The Orioles loss dropped them to 41-100, and will leave them 55.5 games behind the Boston Red Sox with three weeks left to play.

Reaching this grand stage of ineptitude is far from a surprise for Baltimore. The Orioles have been on a 100-loss pace since the very beginning of the season after failing to upgrade an aging and declining roster in the offseason. Their losing pace picked up even more steam mid-season thanks to a flurry of trades involving key players like Manny Machado, Zach Britton and Jonathan Schoop, just to name a few.

Those trades marked the beginning of a certain long-term rebuild, while Friday’s 100th loss served as a strong reminder of just how long that rebuild might take. They’re a long way away from being close to competitive, meaning Orioles fans are likely to experience at least a few years of baseball misery.

With that in mind, we can’t imagine too many games actually being worse than Friday’s loss. That’s because of the incredibly wide range of things that went wrong. Including an odd pregame mishap.

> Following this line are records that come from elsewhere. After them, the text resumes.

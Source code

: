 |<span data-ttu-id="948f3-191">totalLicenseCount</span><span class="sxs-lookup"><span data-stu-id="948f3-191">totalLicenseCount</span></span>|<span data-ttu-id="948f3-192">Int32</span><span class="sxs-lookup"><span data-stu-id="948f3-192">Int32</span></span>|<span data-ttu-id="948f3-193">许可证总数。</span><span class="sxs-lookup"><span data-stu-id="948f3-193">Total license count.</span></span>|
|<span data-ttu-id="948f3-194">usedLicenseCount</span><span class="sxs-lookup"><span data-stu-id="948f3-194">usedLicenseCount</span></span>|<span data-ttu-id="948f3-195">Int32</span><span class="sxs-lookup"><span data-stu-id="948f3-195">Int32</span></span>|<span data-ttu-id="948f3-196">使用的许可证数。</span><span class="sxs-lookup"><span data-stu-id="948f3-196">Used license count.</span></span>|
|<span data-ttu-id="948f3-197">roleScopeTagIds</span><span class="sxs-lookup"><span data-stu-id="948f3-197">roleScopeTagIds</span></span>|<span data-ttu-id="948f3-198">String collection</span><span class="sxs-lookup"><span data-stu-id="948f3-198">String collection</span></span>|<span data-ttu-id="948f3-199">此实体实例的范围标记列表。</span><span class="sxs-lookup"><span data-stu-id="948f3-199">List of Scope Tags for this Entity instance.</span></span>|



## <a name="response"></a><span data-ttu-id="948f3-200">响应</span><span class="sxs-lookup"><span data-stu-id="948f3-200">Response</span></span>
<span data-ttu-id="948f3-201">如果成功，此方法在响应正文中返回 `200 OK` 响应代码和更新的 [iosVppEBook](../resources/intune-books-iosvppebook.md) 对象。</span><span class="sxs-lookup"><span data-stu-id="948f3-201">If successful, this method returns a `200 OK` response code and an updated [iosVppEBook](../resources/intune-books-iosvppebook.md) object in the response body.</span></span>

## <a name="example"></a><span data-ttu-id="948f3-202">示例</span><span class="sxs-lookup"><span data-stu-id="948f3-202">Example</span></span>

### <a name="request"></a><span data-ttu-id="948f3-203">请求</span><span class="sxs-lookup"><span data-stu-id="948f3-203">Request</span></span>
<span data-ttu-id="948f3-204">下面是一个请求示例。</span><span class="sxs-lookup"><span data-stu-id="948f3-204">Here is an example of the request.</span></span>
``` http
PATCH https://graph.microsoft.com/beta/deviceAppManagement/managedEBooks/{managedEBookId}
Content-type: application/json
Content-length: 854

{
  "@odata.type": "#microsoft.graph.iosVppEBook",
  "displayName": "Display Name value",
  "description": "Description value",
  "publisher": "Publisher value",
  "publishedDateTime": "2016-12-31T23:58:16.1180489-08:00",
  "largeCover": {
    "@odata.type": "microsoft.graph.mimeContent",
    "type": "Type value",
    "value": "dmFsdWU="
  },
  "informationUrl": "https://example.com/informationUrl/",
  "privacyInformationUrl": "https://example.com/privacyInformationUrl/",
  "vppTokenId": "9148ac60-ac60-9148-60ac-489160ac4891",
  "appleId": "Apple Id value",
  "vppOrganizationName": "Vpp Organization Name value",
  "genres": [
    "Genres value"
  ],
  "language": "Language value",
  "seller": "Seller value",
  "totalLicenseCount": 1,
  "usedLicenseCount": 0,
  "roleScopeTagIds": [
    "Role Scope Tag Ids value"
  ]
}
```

The Orioles aren’t good at football either

The Orioles bad day started well before Friday’s game started. It all began when Saturday’s scheduled starting pitcher, David Hess, decided to run some pass patterns in the outfield at Tropicana Field.

Right in the eye.

It’s not unusual to see baseball players and particularly pitchers doing pregame work involving a football. For some it’s even routine. However, this is the first time we’ve seen one of those workouts result in a visit to the eye doctor.

That’s where Hess spent part of his Friday afternoon before returning to the dugout wearing an LSU football helmet. Fortunately, everything checked out OK and Hess will be clear to make his Saturday start.

Baltimore Orioles relief pitcher David Hess returns wearing an LSU football helmet after being hit in the eye by a football during pregame. (AP)
Baltimore Orioles relief pitcher David Hess returns wearing an LSU football helmet after being hit in the eye by a football during pregame. (AP)

Dylan Bundy’s awful home run record

As for Friday’s starting pitcher, he had a rough night, too. Dylan Bundy was roughed up for six earned runs over four innings. Bundy allowed a season-high five walks during the outing, and was tagged for two home runs. The first of which set a dreadful team record.

Not good for the pitcher Baltimore hoped would develop into their ace this season. Instead, the 25-year-old right-hander has taken more lumps than anyone.

Even the worst MLB seasons tend to have a few silver linings. At this point, it’s difficult to find any for the 2018 Orioles.